Announcing TweetRex: Twitter friend recommender built on the Directed Edge recommendations engine

So a couple weeks back we decided to have a little fun with the Twitter API and built a friend recommender using the Directed Edge engine. What was originally going to be a two day project that our friend Björn Günzel and I wanted to bang out turned, as two day projects are wont to do, into a 10 day project.

How hard could it be?

It turns out that spidering the Twitter graph in real time presented some interesting challenges for our database. This was the first extremely write intensive application we’d tested: one single recommendations run can often trigger adding thousands or hundreds of thousands of items to our database as we do the progressive spidering.
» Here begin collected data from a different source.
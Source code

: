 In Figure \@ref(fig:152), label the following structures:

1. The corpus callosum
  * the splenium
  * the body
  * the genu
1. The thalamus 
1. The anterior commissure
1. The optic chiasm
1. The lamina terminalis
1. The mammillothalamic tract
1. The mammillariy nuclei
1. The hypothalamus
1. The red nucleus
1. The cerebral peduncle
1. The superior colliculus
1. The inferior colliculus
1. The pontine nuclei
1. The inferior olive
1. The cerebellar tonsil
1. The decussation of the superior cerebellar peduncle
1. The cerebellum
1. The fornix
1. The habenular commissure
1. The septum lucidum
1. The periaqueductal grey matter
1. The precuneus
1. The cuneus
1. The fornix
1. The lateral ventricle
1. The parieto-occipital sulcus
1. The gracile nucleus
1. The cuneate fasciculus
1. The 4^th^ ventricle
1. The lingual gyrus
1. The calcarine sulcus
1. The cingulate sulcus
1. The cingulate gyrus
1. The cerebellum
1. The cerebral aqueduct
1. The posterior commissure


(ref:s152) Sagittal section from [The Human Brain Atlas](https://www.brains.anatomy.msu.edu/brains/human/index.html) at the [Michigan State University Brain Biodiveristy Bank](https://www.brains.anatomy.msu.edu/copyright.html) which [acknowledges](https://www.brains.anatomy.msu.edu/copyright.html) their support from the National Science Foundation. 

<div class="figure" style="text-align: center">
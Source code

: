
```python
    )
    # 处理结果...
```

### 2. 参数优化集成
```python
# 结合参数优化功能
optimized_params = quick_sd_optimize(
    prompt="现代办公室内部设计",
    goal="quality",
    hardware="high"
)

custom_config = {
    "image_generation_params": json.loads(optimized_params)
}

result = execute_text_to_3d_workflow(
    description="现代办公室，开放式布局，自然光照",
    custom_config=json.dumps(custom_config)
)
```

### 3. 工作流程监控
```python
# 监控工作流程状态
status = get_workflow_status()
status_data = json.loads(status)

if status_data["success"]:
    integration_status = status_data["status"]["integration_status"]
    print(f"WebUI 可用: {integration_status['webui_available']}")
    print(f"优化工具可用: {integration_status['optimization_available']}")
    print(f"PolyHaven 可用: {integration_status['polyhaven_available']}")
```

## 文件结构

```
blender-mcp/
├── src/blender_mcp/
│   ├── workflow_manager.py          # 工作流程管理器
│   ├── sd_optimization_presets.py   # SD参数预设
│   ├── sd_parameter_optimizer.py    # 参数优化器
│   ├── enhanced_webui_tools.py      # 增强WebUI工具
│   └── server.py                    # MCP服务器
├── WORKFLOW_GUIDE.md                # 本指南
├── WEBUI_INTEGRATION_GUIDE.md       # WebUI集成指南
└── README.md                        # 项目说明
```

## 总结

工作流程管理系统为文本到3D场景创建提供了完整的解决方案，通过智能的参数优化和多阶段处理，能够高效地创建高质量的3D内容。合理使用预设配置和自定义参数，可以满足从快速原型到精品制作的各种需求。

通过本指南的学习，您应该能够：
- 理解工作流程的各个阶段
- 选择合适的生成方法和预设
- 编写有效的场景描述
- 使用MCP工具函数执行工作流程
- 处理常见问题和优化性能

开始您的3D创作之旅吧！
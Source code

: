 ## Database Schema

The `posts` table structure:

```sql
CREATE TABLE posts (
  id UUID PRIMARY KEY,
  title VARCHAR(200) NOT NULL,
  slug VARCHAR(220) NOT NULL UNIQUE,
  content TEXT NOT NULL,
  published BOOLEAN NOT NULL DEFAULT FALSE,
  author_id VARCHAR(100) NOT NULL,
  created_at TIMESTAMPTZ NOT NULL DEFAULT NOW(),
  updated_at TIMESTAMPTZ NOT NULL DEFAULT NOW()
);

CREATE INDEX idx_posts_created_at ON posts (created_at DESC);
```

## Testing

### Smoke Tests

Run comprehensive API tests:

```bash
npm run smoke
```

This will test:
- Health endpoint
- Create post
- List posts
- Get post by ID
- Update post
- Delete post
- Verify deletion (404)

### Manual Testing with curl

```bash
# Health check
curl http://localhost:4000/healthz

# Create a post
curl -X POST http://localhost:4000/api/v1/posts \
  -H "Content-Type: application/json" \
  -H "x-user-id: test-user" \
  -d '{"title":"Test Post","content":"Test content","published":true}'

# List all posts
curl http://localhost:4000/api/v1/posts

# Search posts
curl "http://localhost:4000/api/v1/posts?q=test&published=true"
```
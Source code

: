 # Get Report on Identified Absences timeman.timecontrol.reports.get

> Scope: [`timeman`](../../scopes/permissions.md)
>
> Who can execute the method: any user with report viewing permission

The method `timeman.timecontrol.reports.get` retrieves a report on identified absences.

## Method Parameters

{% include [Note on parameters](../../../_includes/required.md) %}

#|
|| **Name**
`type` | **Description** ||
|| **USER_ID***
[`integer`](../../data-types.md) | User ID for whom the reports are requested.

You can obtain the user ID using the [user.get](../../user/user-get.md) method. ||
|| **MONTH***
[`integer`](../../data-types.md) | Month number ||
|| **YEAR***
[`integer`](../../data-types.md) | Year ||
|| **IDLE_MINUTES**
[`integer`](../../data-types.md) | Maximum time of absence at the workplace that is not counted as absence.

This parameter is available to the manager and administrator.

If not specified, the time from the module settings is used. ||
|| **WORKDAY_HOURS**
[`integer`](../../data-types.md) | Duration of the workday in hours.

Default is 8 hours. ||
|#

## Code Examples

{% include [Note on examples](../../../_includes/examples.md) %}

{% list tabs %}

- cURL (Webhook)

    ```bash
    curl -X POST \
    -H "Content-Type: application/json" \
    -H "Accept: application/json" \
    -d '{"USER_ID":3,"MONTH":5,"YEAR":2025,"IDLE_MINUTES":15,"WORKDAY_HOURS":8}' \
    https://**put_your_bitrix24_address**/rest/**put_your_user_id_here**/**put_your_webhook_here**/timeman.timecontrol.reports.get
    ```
To make things more fun, with all of those requests out to the Twitter API, the application needed to be heavily multithreaded — often using up to 500 concurrent threads split between spidering Twitter, computing recommendations and handling incoming requests.

Sinatra and new database features:

We wanted to build this application using only the Directed Edge database — no messy ORM layer and all that jazz.  Sinatra seemed like a nice, low-fat alternative to Rails.

The new stuff in our database lets it act as a full-blown key-value store with support for storing arbitrary data with arbitrary mime-types in the DB.  Right now we’re just using this for Twitter profile caching.  In the next update of our database / web-services it’ll be possible to use the database just like webdav assigning images or text to graph-nodes using a simple HTTP put and immediately retrieving them.  This opens up some doors of possibilities to being able to do something like, “Show me pictures of all related items.”  More on that once those features make their way into the released version of the web-services.

Go easy on her, gents.

We’ll see if the app survives its relatively gentle launch.  Right now we hit the Twitter API quite hard — such that in fact we have to limit the number of concurrent users using TweetRex or else our Twitter queries start timing out and recommendations take ages to generate and are incomplete.  You’ll get a little message if we’re overloaded and it’ll automatically move on to the log-in sequence once things are live.

So, what does it do?

TweetRex looks through the Twitter graph for people that are in your “neighborhood” that you’re not following.  The results get better as we spider more of the Twitter graph, so check back in from time to time.  There’s a little message box that pops up asking if we can post a tweet in your stream.  We’d love it if you’d oblige to help us get the word out about the app.

This is just the first beta.  We’ll be adding some more features over time, and are looking forward to your feedback!

And now, without further ado, I give you TweetRex:

http://tweetrex.directededge.com/

4 Comments

  1. Jof:

    Congrats guys! Am going to check it out right now 🙂

  2. Dharm:

    Thanks for sharing the experience.
    What hardware platform are you using for service ?
    How would the performance get affected if one is using LAMP in place of Sinatra ?

  3. Directed Edge launcht TweetRex, einen Friend Recommender für Twitter | Gründerszene:

    […] Das Directed Edge Empfehlungssystem ermittelt dann anhand einer Graphenanalyse individuell die relevantesten Twitterer, die als Follow-Empfehlung in TweetRex ausgegeben werden. Mehr zum technischen Hintergrund von TweetRex findet sich im Blogeintrag zum Launch. […]

  4. Scott Wheeler:

    @Dharm Most of the critical performance stuff is happening in C++ code which is run in background threads. The front-end could really have been written in anything, but since we were planning on using Ruby for an upcoming project, we decided to give it a whirl here.